With philosophers focusing on the moral ethics and laws and purpose behind each theory they seem to forget that most people have an obligation to another human being besides themselves. Not placed into formal statements or rules, Care Ethics focuses on the moral responsibility that you may have to another based on character or values. Relationships such as marriage and parenthood see that we provide assistance and care to those we are bound to. Agreeing that it would be both inappropriate and bizarre to treat relationships as just a means. Care Ethics are said to be beyond rationality, blind emotions that we cannot have an effect over. An example of this within the medical field is caring for patients. Problems that arise with care ethics are the different caring styles in men versus in women. This theory also does not depict a full theory with any actions to follow or rules to look to in any situation.  

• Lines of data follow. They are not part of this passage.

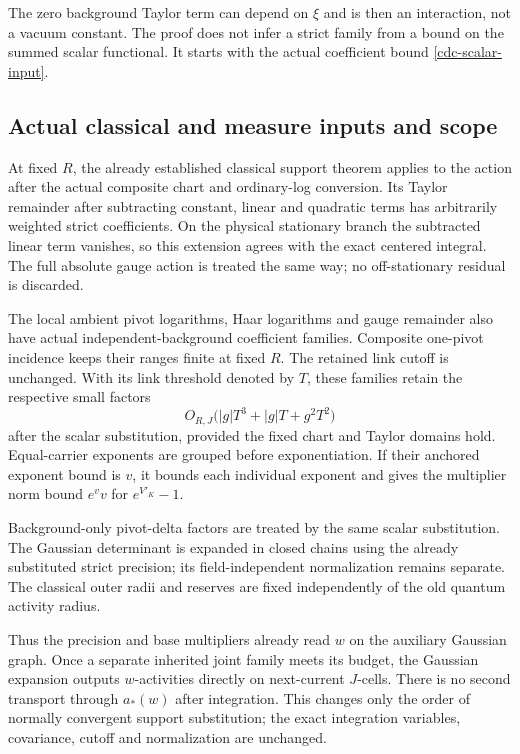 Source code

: \documentclass[11pt]{article}
\theoremstyle{remark}
\begin{document}
The zero background Taylor term can depend on $\xi$ and is then
an interaction, not a vacuum constant. The proof does not infer
a strict family from a bound on the summed scalar functional.
It starts with the actual coefficient bound
\eqref{cdc-scalar-input}.

\subsection{Actual classical and measure inputs and scope}
\label{cdc-matching-section}

At fixed $R$, the already established classical support theorem
applies to the action after the actual composite chart and
ordinary-log conversion. Its Taylor remainder after subtracting
constant, linear and quadratic terms has arbitrarily weighted
strict coefficients. On the physical stationary branch the
subtracted linear term vanishes, so this extension agrees with
the exact centered integral. The full absolute gauge action is
treated the same way; no off-stationary residual is discarded.

The local ambient pivot logarithms, Haar logarithms and gauge
remainder also have actual independent-background coefficient
families. Composite one-pivot incidence keeps their ranges
finite at fixed $R$. The retained link cutoff is unchanged.
With its link threshold denoted by $T$, these families retain
the respective small factors
\begin{equation}
 O_{R,J}\bigl(|g|T^3+|g|T+g^2T^2\bigr)
 \label{cdc-base-smallness}
\end{equation}
after the scalar substitution, provided the fixed chart and
Taylor domains hold. Equal-carrier exponents are grouped before
exponentiation. If their anchored exponent bound is $v$, it
bounds each individual exponent and gives the multiplier norm
bound $e^v v$ for $e^{V'_K}-1$.

Background-only pivot-delta factors are treated by the same
scalar substitution. The Gaussian determinant is expanded in
closed chains using the already substituted strict precision;
its field-independent normalization remains separate. The
classical outer radii and reserves are fixed independently of
the old quantum activity radius.

Thus the precision and base multipliers already read $w$ on
the auxiliary Gaussian graph. Once a separate inherited joint
family meets its budget, the Gaussian expansion outputs
$w$-activities directly on next-current $J$-cells. There is no
second transport through $a_*(w)$ after integration. This changes
only the order of normally convergent support substitution;
the exact integration variables, covariance, cutoff and
normalization are unchanged.
\end{document}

Personal Ethics refer to what an individual identifies with in everyday life. Although some aspects of all of the theories previously discussed take part in my everyday personal life, I feel that I mostly identify with Natural Law Ethics. Not only does it place the idea of God in society, but it also utilizes a list of achievements and goals to be made. Although there are flaws with Natural Law Ethics there are flaws and doubts within every theory. One of the problems that I mentioned was that “everything has a goal or purpose” although this is a potential problem discussed. I personally do believe that everything we do in life has a purpose. Whether to provide serotonin, calm us, educate us, or teach us everything we do has a meaning to it.